Dataset content Start Marker
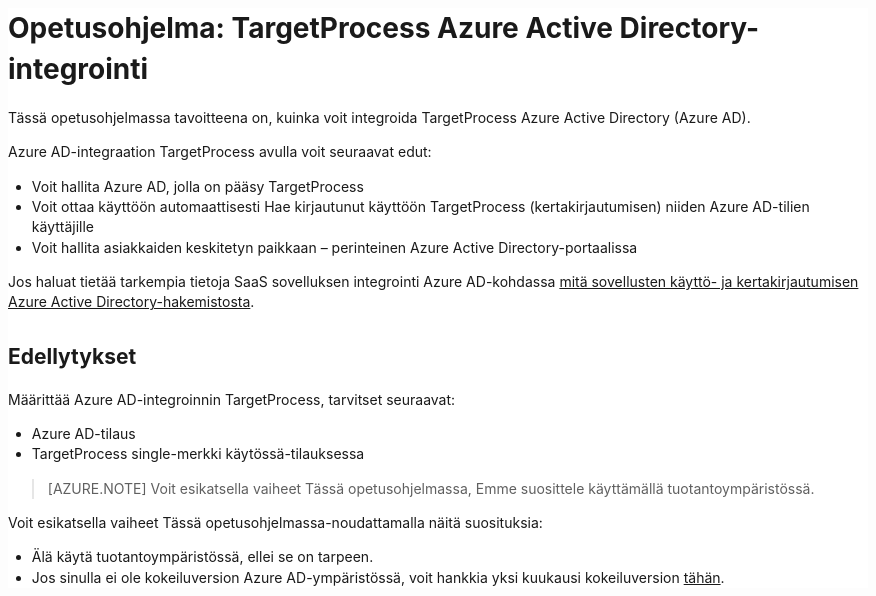<properties
    pageTitle="Opetusohjelma: Azure Active Directory-integrointi TargetProcess | Microsoft Azure"
    description="Opettele määrittämään kertakirjautumisen Azure Active Directory- ja TargetProcess välillä."
    services="active-directory"
    documentationCenter=""
    authors="jeevansd"
    manager="femila"
    editor=""/>

<tags
    ms.service="active-directory"
    ms.workload="identity"
    ms.tgt_pltfrm="na"
    ms.devlang="na"
    ms.topic="article"
    ms.date="10/20/2016"
    ms.author="jeedes"/>


# <a name="tutorial-azure-active-directory-integration-with-targetprocess"></a>Opetusohjelma: TargetProcess Azure Active Directory-integrointi

Tässä opetusohjelmassa tavoitteena on, kuinka voit integroida TargetProcess Azure Active Directory (Azure AD).

Azure AD-integraation TargetProcess avulla voit seuraavat edut: 

- Voit hallita Azure AD, jolla on pääsy TargetProcess 
- Voit ottaa käyttöön automaattisesti Hae kirjautunut käyttöön TargetProcess (kertakirjautumisen) niiden Azure AD-tilien käyttäjille
- Voit hallita asiakkaiden keskitetyn paikkaan – perinteinen Azure Active Directory-portaalissa

Jos haluat tietää tarkempia tietoja SaaS sovelluksen integrointi Azure AD-kohdassa [mitä sovellusten käyttö- ja kertakirjautumisen Azure Active Directory-hakemistosta](active-directory-appssoaccess-whatis.md).

## <a name="prerequisites"></a>Edellytykset 

Määrittää Azure AD-integroinnin TargetProcess, tarvitset seuraavat:

- Azure AD-tilaus
- TargetProcess single-merkki käytössä-tilauksessa


> [AZURE.NOTE] Voit esikatsella vaiheet Tässä opetusohjelmassa, Emme suosittele käyttämällä tuotantoympäristössä.


Voit esikatsella vaiheet Tässä opetusohjelmassa-noudattamalla näitä suosituksia:

- Älä käytä tuotantoympäristössä, ellei se on tarpeen.
- Jos sinulla ei ole kokeiluversion Azure AD-ympäristössä, voit hankkia yksi kuukausi kokeiluversion [tähän](https://azure.microsoft.com/pricing/free-trial/). 


[1]: ./media/active-directory-saas-target-process-tutorial/tutorial_general_01.png
[2]: ./media/active-directory-saas-target-process-tutorial/tutorial_general_02.png
[3]: ./media/active-directory-saas-target-process-tutorial/tutorial_general_03.png
[4]: ./media/active-directory-saas-target-process-tutorial/tutorial_general_04.png
[6]: ./media/active-directory-saas-target-process-tutorial/tutorial_general_05.png
[10]: ./media/active-directory-saas-target-process-tutorial/tutorial_general_06.png
[11]: ./media/active-directory-saas-target-process-tutorial/tutorial_general_07.png
[20]: ./media/active-directory-saas-target-process-tutorial/tutorial_general_100.png
[200]: ./media/active-directory-saas-target-process-tutorial/tutorial_general_200.png
[201]: ./media/active-directory-saas-target-process-tutorial/tutorial_general_201.png
[203]: ./media/active-directory-saas-target-process-tutorial/tutorial_general_203.png
[204]: ./media/active-directory-saas-target-process-tutorial/tutorial_general_204.png
[205]: ./media/active-directory-saas-target-process-tutorial/tutorial_general_205.png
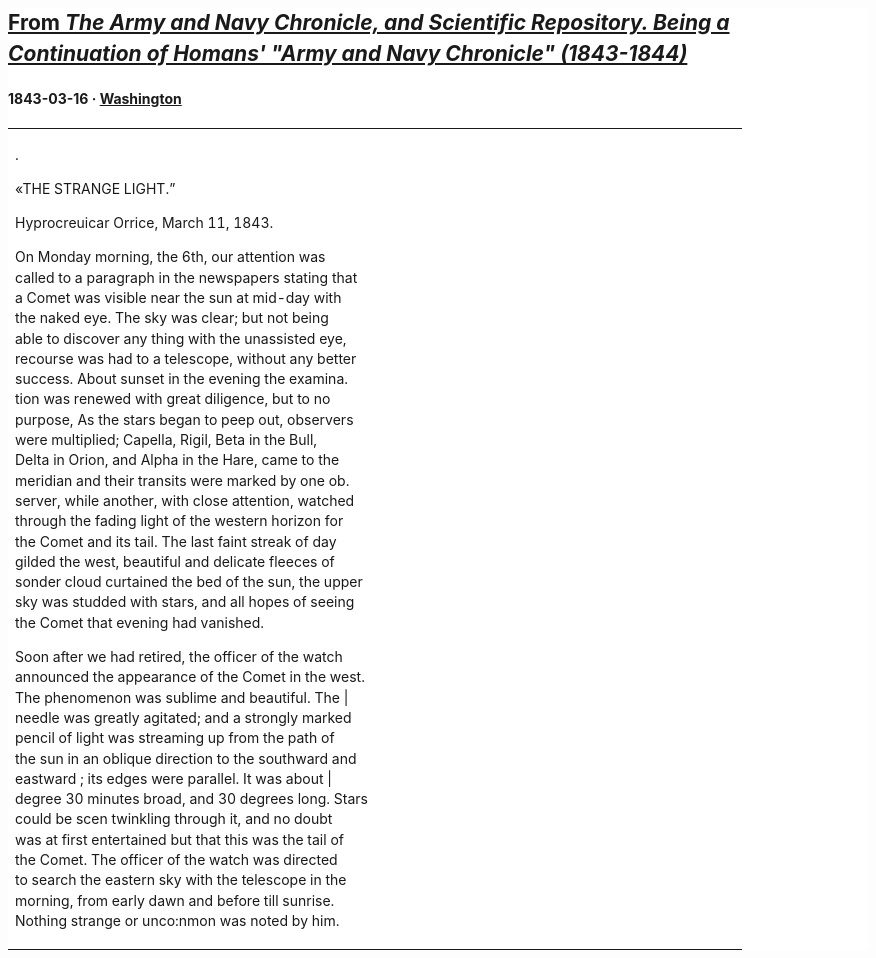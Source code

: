 
## [From _The Army and Navy Chronicle, and Scientific Repository.  Being a Continuation of Homans' "Army and Navy Chronicle" (1843-1844)_](https://archive.org/details/sim_army-and-navy-chronicle-and-scientific-repository_1843-03-16_1_10/page/n13/mode/1up?view=theater)

#### 1843-03-16 &middot; [Washington](http://dbpedia.org/resource/Washington%2C_D.C.)

<table style="width: 100%;"><tr><td style="width: 50%">

.  
  
  
  
  
  
«THE STRANGE LIGHT.”  
  
  
  
Hyprocreuicar Orrice, March 11, 1843.  
  
On Monday morning, the 6th, our attention was  
called to a paragraph in the newspapers stating that  
a Comet was visible near the sun at mid-day with  
the naked eye. The sky was clear; but not being  
able to discover any thing with the unassisted eye,  
recourse was had to a telescope, without any better  
success. About sunset in the evening the examina.  
tion was renewed with great diligence, but to no  
purpose, As the stars began to peep out, observers  
were multiplied; Capella, Rigil, Beta in the Bull,  
Delta in Orion, and Alpha in the Hare, came to the  
meridian and their transits were marked by one ob.  
server, while another, with close attention, watched  
through the fading light of the western horizon for  
the Comet and its tail. The last faint streak of day  
gilded the west, beautiful and delicate fleeces of  
sonder cloud curtained the bed of the sun, the upper  
sky was studded with stars, and all hopes of seeing  
the Comet that evening had vanished.  
  
Soon after we had retired, the officer of the watch  
announced the appearance of the Comet in the west.  
The phenomenon was sublime and beautiful. The |  
needle was greatly agitated; and a strongly marked  
pencil of light was streaming up from the path of  
the sun in an oblique direction to the southward and  
eastward ; its edges were parallel. It was about |  
degree 30 minutes broad, and 30 degrees long. Stars  
could be scen twinkling through it, and no doubt  
was at first entertained but that this was the tail of  
the Comet. The officer of the watch was directed  
to search the eastern sky with the telescope in the  
morning, from early dawn and before till sunrise.  
Nothing strange or unco:nmon was noted by him.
Dataset content End Marker
> **What you should do**: Beginning with the first line of the records, write out every line up to and including the one with "TargetProcess Azure Active Directory-integrointi", exactly, and omit all pictures.

> **Response**:
<properties
    pageTitle="Opetusohjelma: Azure Active Directory-integrointi TargetProcess | Microsoft Azure"
    description="Opettele määrittämään kertakirjautumisen Azure Active Directory- ja TargetProcess välillä."
    services="active-directory"
    documentationCenter=""
    authors="jeevansd"
    manager="femila"
    editor=""/>

<tags
    ms.service="active-directory"
    ms.workload="identity"
    ms.tgt_pltfrm="na"
    ms.devlang="na"
    ms.topic="article"
    ms.date="10/20/2016"
    ms.author="jeedes"/>


# <a name="tutorial-azure-active-directory-integration-with-targetprocess"></a>Opetusohjelma: TargetProcess Azure Active Directory-integrointi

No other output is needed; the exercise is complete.